++++ THE INPUT ++++
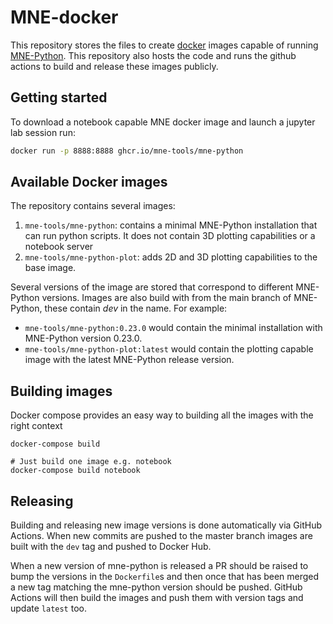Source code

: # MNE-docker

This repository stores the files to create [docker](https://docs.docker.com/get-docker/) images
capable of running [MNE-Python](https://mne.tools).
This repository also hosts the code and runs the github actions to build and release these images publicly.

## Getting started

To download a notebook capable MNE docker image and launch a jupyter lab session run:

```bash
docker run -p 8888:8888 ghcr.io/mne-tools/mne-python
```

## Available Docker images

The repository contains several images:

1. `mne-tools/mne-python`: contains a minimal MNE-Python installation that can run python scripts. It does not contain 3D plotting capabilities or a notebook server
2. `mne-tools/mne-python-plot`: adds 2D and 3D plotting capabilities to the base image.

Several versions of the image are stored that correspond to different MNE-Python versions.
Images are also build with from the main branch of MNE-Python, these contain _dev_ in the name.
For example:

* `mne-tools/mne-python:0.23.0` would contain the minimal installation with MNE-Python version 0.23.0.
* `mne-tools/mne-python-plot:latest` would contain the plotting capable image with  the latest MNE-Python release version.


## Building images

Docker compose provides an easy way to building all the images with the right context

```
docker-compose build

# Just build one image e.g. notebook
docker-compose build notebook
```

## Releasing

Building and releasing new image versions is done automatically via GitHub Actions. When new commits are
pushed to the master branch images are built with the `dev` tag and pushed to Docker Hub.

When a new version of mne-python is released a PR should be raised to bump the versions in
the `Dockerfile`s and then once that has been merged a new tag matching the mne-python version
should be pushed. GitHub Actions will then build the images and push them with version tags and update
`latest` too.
++++
++++ THE INPUT ++++
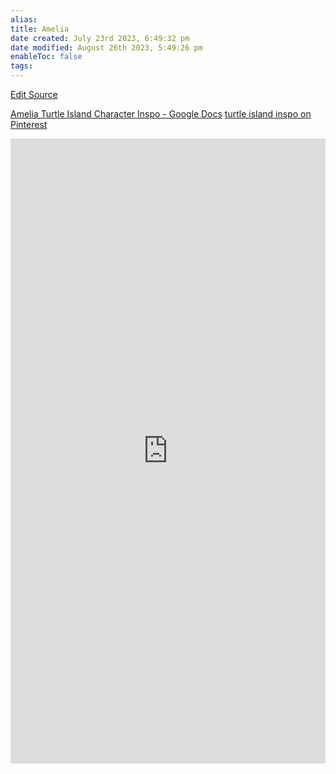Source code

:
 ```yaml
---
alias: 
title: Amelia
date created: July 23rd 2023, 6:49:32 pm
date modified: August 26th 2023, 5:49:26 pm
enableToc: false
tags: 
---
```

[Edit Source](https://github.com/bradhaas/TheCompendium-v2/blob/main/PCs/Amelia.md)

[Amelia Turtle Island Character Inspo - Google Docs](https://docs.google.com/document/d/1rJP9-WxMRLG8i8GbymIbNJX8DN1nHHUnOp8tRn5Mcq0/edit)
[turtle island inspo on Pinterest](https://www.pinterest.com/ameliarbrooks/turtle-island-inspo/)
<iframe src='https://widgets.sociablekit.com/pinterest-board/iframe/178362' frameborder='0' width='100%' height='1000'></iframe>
++++
» **DESCRIPTION OF THE TASK**: Please copy the lines in the records above between the one holding "Images are also" and the one holding "## Releasing", inclusive, exactly and with no other line.

» **OUTPUT FOR THIS TASK**:
Images are also build with from the main branch of MNE-Python, these contain _dev_ in the name.
For example:

* `mne-tools/mne-python:0.23.0` would contain the minimal installation with MNE-Python version 0.23.0.
* `mne-tools/mne-python-plot:latest` would contain the plotting capable image with  the latest MNE-Python release version.


## Building images

Docker compose provides an easy way to building all the images with the right context

```
docker-compose build

# Just build one image e.g. notebook
docker-compose build notebook
```

## Releasing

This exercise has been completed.